June 7th, 2009 Posted by david brothers

Lone Wolf and Cub volume 3: The Flute of the Fallen Tiger
Writer: Kazuo Koike
Artist: Goseki Kojima
Publisher: Dark Horse Comics
ISBN: 1569715041
319 pages

All told, it took me about an hour to read Lone Wolf & Cub volume 3: The Flute of the Fallen Tiger. I was surprised when I realized it, but there are a lot of wordless pages in this volume. Koike backs off the scripting some and lets Kojima really work his storytelling and show off some solid swordfighting. It works out for the better, as this volume moves along much faster than the previous one, due in part to the variety of stories inside.
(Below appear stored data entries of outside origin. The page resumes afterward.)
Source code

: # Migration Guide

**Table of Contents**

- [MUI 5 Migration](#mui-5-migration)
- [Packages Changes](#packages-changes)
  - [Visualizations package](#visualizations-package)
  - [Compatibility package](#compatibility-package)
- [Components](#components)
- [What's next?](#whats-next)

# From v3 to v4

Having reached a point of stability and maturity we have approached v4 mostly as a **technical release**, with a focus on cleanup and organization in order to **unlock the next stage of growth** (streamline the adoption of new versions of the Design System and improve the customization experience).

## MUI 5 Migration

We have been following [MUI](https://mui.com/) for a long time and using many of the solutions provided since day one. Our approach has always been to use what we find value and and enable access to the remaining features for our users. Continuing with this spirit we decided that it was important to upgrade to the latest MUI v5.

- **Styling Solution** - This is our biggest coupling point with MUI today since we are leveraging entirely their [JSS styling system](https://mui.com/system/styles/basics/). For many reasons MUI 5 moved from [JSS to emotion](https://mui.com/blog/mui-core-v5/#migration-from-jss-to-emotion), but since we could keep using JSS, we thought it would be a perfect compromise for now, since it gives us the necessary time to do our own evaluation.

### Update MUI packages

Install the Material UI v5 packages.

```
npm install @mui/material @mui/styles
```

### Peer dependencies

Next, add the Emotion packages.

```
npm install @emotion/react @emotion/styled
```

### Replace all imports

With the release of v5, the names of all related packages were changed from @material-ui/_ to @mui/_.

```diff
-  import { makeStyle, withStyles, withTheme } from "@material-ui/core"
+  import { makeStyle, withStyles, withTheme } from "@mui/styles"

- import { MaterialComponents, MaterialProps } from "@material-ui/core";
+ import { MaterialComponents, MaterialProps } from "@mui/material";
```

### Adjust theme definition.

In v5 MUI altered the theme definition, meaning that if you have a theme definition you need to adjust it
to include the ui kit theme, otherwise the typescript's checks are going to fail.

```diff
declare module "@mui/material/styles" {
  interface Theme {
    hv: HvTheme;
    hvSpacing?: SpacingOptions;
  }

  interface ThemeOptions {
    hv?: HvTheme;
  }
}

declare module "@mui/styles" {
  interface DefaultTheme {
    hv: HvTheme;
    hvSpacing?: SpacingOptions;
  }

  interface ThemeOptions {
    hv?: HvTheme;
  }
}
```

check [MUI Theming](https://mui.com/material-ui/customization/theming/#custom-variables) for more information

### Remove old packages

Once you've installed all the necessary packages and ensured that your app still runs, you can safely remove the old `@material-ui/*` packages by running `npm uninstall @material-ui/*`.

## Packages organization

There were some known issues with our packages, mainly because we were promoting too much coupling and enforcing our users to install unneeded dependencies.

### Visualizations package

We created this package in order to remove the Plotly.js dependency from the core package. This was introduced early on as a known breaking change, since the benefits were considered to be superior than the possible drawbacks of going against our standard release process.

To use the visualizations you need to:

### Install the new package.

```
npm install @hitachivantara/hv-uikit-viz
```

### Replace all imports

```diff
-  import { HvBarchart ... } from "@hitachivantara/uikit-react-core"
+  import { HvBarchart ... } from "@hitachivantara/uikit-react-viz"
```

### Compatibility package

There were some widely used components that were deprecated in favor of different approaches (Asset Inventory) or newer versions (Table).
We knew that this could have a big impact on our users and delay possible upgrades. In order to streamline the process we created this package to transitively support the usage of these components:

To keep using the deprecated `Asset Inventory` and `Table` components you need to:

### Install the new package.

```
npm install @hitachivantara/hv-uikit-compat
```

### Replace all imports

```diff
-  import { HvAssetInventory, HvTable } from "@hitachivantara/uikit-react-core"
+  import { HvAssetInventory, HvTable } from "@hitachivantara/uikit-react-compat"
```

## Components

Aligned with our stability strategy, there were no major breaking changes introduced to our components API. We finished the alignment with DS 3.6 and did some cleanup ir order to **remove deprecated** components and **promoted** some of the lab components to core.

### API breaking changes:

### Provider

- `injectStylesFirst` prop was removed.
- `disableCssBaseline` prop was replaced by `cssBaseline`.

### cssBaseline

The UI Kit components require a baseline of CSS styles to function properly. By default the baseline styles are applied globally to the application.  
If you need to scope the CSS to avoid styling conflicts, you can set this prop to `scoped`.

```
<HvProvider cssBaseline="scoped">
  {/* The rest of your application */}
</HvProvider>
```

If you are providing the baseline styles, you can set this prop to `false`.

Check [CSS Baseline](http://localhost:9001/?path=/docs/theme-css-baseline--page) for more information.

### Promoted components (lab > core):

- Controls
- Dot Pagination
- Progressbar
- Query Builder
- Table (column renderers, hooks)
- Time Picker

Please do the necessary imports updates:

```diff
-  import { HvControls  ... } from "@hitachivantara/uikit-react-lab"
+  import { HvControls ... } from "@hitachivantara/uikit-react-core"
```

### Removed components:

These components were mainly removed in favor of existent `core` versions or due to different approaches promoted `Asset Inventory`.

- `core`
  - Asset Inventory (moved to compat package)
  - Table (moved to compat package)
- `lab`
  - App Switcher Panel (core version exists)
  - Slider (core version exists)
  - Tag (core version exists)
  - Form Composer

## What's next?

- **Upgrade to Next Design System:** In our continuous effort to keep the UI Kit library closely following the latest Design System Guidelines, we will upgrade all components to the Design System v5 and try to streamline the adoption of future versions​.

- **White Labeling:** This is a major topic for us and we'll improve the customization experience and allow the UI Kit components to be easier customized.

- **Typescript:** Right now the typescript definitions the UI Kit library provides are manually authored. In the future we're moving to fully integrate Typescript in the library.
The Flute of the Fallen Tiger keeps up the 60 page story. This time, we get five stories, chapters fifteen through nineteen. In order, we’ve got “The Flute of the Fallen Tiger,” “Half Mat, One Mat, a Fistful of Rice,” “The White Path Between the Rivers,” “The Virgin and the Whore,” and “Close Quarters.” “Half Mat” is definitely my favorite of the five, though “Flute” is a great story, as well.

“Flute” is a story I recognize, since it is essentially the ending of Shogun AssassinShogun Assassin. I was surprised at how faithful the movie was to the book, since my understanding was that it was a hatchet job. I’ve uploaded the relevant portion of the film and the ending of the chapter for comparison’s sake. The sequence from the film is one of my favorite martial arts flick quotes, so it was definitely cool to see it in action.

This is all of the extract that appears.